Read through the entries below and return each line with the word "mysql".

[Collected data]
+ + + + +
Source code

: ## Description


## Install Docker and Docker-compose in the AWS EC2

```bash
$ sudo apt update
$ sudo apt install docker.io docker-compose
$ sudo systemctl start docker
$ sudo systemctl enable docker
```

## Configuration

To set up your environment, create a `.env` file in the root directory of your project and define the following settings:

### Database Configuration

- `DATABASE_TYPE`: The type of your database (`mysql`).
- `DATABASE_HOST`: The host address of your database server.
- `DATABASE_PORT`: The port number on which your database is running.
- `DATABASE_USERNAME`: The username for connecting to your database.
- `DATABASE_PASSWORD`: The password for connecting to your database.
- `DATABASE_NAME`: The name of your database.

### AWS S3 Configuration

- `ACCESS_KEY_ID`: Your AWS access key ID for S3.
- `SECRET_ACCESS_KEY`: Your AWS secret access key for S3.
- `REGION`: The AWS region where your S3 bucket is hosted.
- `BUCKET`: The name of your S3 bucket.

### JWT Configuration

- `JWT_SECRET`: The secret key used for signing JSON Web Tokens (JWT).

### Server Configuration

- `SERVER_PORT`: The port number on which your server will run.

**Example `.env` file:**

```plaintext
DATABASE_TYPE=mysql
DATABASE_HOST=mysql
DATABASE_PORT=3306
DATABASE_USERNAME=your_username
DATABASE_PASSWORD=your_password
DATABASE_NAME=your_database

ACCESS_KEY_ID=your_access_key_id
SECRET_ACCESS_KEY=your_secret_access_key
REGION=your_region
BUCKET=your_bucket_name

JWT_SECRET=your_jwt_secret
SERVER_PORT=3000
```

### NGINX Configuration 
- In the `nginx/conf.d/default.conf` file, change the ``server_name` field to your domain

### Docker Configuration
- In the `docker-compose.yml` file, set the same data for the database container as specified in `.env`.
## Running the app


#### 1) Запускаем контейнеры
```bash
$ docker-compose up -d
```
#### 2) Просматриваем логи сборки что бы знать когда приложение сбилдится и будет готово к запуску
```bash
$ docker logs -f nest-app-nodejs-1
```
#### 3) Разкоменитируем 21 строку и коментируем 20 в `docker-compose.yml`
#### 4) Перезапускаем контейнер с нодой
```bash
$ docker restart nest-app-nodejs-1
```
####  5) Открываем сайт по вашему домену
+ + + + +
Task output:
- `DATABASE_TYPE`: The type of your database (`mysql`).
DATABASE_TYPE=mysql
DATABASE_HOST=mysql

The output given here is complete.